La velocidad de las transacciones también varía. Aunque la transferencia de los fondos a través de la blockchain suele completarse en apenas 15 o 20 minutos, se genera un cuello de botella en las fases de entrada y salida del dinero, es decir, cuando los usuarios depositan fondos en las plataformas o los retiran hacia sus cuentas bancarias.

“La velocidad de ejecución es igualmente heterogénea y depende en gran medida de la calidad de las infraestructuras nacionales de pago”, inciden en el informe. En jurisdicciones con sistemas de pagos instantáneos, como Italia o Brasil, el ingreso y la retirada de fondos pueden completarse en menos de un minuto, pero en los que siguen dependiendo de transferencias bancarias, los tiempos se alargan considerablemente. En Sudáfrica, que depende de transferencias bancarias convencionales para el ingreso y la retirada de fondos, la operación puede tardar entre uno y dos días hábiles.

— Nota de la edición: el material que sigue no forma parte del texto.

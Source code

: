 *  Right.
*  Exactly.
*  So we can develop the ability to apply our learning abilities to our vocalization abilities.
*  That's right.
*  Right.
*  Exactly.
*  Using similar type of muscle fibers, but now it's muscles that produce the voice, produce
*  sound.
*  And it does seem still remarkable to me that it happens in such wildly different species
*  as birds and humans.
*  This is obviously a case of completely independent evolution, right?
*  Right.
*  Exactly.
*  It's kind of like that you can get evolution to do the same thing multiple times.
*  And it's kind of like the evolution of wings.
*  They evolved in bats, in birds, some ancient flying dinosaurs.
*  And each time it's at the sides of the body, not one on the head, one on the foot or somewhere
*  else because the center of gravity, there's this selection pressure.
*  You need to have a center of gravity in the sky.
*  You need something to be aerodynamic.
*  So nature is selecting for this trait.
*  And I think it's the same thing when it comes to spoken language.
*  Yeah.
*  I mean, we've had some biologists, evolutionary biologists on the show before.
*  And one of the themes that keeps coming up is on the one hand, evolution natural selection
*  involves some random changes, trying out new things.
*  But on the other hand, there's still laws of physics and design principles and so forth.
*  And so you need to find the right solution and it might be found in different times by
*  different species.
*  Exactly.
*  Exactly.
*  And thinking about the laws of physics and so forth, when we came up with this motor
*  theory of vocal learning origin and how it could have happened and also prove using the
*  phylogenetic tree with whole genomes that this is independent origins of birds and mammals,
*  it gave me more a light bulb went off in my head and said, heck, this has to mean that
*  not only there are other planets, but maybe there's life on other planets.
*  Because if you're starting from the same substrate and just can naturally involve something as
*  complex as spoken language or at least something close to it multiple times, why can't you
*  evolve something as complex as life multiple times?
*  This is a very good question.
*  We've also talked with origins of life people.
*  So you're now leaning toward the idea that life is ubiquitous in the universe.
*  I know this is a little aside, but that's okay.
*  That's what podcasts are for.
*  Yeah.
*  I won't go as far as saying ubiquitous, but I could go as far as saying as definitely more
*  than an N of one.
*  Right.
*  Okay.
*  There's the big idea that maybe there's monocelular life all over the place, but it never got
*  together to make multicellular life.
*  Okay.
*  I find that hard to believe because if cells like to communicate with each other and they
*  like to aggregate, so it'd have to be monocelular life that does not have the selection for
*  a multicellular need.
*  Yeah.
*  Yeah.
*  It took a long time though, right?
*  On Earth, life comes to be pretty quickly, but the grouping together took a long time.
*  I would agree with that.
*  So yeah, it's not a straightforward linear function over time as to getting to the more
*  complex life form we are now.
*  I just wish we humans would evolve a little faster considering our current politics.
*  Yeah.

“Como consecuencia, la ventaja de velocidad asociada a la liquidación mediante stablecoins desaparece en este corredor, ya que el tiempo total de la operación resulta comparable al de las transferencias bancarias tradicionales”, señalan los autores. Por ello, los expertos llegan a la conclusión de que por sí solas las stablecoins no ofrecen necesariamente una ventaja real frente a los canales convencionales. “Necesitan sistemas de pago tradicionales eficientes para poder competir de manera efectiva”, concluyen.